The closest Hardie came to running a casino again was a small "slot parlor" store he owned in Cancun, Mexico. The machines did not give cash, but rather tickets that could be used for prizes, such as meals, at about 40 hotels. Belize was tantalizingly close, and he felt the country would appreciate any business.

"I felt like Columbus jumping on the boat, trying to find the trade route to India," Hardie said with a laugh. "You always think big."

Hardie dreamed of high-rollers from Mexico City and other parts of Mexico showing up to gamble in Belize. It took years to raise the funds and to find investors, and then to build the casino. There were delays.

Two years ago, Hardie's Las Vegas Casino finally opened in Corozal. But the high-rollers did not show up. Instead, most of the gamblers were local Belizeans and working-class Mexicans from just across the border.

He knew that one reason the well-heeled had not shown up was that his casino did not have a hotel yet. But the first part of his planned hotel, which he vows will be Belize's most luxurious, will open by the end of the year, he said. And the rest could be finished by April 2009, he added.

Hardie said he was hopeful.

Then, on July 13, two men from the nearby Mexican town of Chetumal showed up at the casino. Hardie was at his Las Vegas home when he got a call from one of the casino regulars in Belize: There had been a shootout in the parking lot.

Police in Corozal said the men from Chetumal had been ordered out of the casino for combative behavior and suspicion of being drunk. They returned, firing guns, according to police. At least one security guard apparently fired back, wounding one of the men, who fled over the border. Hardie's son showed up and with three security guards drove to the Mexican border. He said they went there to warn Mexican authorities about the shooters. But he and the guards were carrying weapons.

Mexican authorities arrested them and charged them with crossing the border with guns.

"They had every intention of letting the Mexican government know that this shooting happened," said their Mexican attorney in Chetumal, Luis Jorge Fitzmaurice Moguel. "Unfortunately, they presented themselves to the Mexican border with arms, and they were held. It was a moment of carelessness."

Fitzmaurice Moguel said Mexican authorities based the charges on the story the two Mexican men told them, and that the younger Hardie did not participate in the shooting. Authorities declined to comment, except to provide a statement saying that the younger Hardie and the security guards had violated Mexico's federal arms law and that they were held on additional charges of attempted murder.

A judge is expected to determine whether the charges are valid as early as Wednesday.
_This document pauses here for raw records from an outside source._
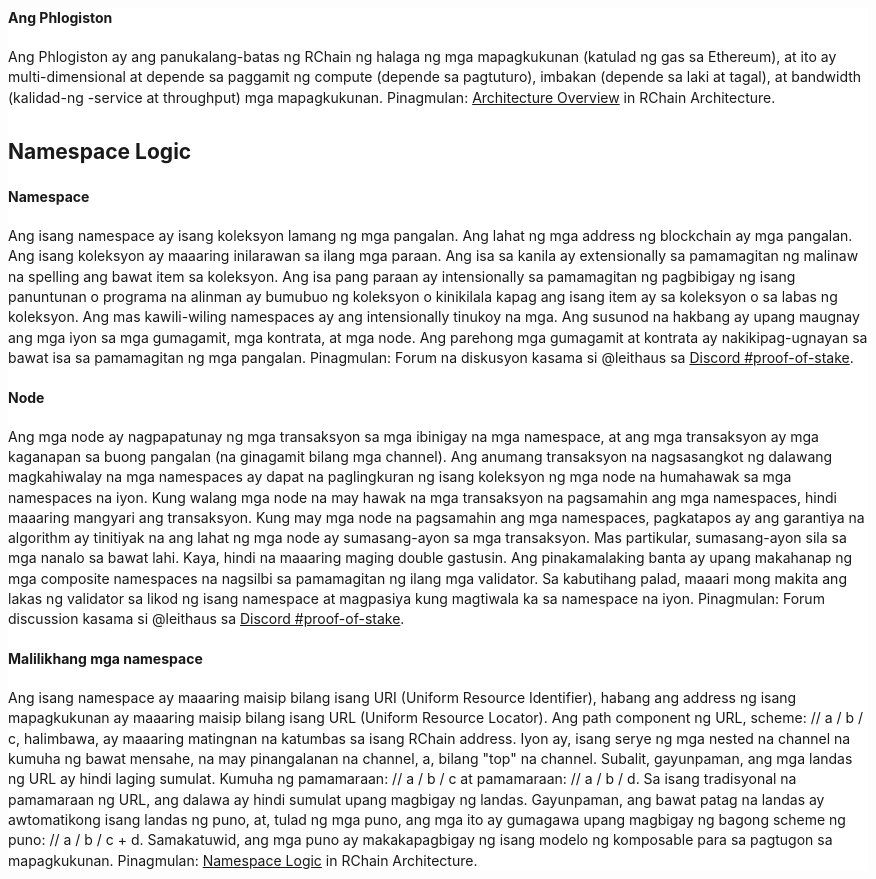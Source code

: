 #### Ang Phlogiston
Ang Phlogiston ay ang panukalang-batas ng RChain ng halaga ng mga mapagkukunan (katulad ng gas sa Ethereum), at ito ay multi-dimensional at depende sa paggamit ng compute (depende sa pagtuturo), imbakan (depende sa laki at tagal), at bandwidth (kalidad-ng -service at throughput) mga mapagkukunan.
Pinagmulan: [Architecture Overview](http://rchain-architecture.readthedocs.io/en/latest/introduction/architecture-overview.html) in RChain Architecture.


## Namespace Logic

#### Namespace
Ang isang namespace ay isang koleksyon lamang ng mga pangalan. Ang lahat ng mga address ng blockchain ay mga pangalan. Ang isang koleksyon ay maaaring inilarawan sa ilang mga paraan. Ang isa sa kanila ay extensionally sa pamamagitan ng malinaw na spelling ang bawat item sa koleksyon. Ang isa pang paraan ay intensionally sa pamamagitan ng pagbibigay ng isang panuntunan o programa na alinman ay bumubuo ng koleksyon o kinikilala kapag ang isang item ay sa koleksyon o sa labas ng koleksyon. Ang mas kawili-wiling namespaces ay ang intensionally tinukoy na mga. Ang susunod na hakbang ay upang maugnay ang mga iyon sa mga gumagamit, mga kontrata, at mga node. Ang parehong mga gumagamit at kontrata ay nakikipag-ugnayan sa bawat isa sa pamamagitan ng mga pangalan.
Pinagmulan: Forum na diskusyon kasama si @leithaus sa [Discord #proof-of-stake](https://discordapp.com/).

#### Node
Ang mga node ay nagpapatunay ng mga transaksyon sa mga ibinigay na mga namespace, at ang mga transaksyon ay mga kaganapan sa buong pangalan (na ginagamit bilang mga channel). Ang anumang transaksyon na nagsasangkot ng dalawang magkahiwalay na mga namespaces ay dapat na paglingkuran ng isang koleksyon ng mga node na humahawak sa mga namespaces na iyon. Kung walang mga node na may hawak na mga transaksyon na pagsamahin ang mga namespaces, hindi maaaring mangyari ang transaksyon. Kung may mga node na pagsamahin ang mga namespaces, pagkatapos ay ang garantiya na algorithm ay tinitiyak na ang lahat ng mga node ay sumasang-ayon sa mga transaksyon. Mas partikular, sumasang-ayon sila sa mga nanalo sa bawat lahi.
Kaya, hindi na maaaring maging double gastusin. Ang pinakamalaking banta ay upang makahanap ng mga composite namespaces na nagsilbi sa pamamagitan ng ilang mga validator. Sa kabutihang palad, maaari mong makita ang lakas ng validator sa likod ng isang namespace at magpasiya kung magtiwala ka sa namespace na iyon.
Pinagmulan: Forum discussion kasama si @leithaus sa [Discord #proof-of-stake](https://discordapp.com/).

#### Malilikhang mga namespace
Ang isang namespace ay maaaring maisip bilang isang URI (Uniform Resource Identifier), habang ang address ng isang mapagkukunan ay maaaring maisip bilang isang URL (Uniform Resource Locator). Ang path component ng URL, scheme: // a / b / c, halimbawa, ay maaaring matingnan na katumbas sa isang RChain address. Iyon ay, isang serye ng mga nested na channel na kumuha ng bawat mensahe, na may pinangalanan na channel, a, bilang "top" na channel. Subalit, gayunpaman, ang mga landas ng URL ay hindi laging sumulat. Kumuha ng pamamaraan: // a / b / c at pamamaraan: // a / b / d. Sa isang tradisyonal na pamamaraan ng URL, ang dalawa ay hindi sumulat upang magbigay ng landas. Gayunpaman, ang bawat patag na landas ay awtomatikong isang landas ng puno, at, tulad ng mga puno, ang mga ito ay gumagawa upang magbigay ng bagong scheme ng puno: // a / b / c + d. Samakatuwid, ang mga puno ay makakapagbigay ng isang modelo ng komposable para sa pagtugon sa mapagkukunan.
Pinagmulan: [Namespace Logic](http://rchain-architecture.readthedocs.io/en/latest/contracts/namespaces.html#composable-namespaces-resource-addressing) in RChain Architecture.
Meanwhile, the onetime king of L.A.'s card clubs is paying for the legal defense of his son and his casino guards. He said he's cautiously optimistic that they will be released. Hardie said he's going forward with his Belizean gamble, though with a bit less excitement for the hand he's holding.

"This sort of dampened my enthusiasm for being here, quite frankly," he said. "To be honest, I'm just a little disappointed."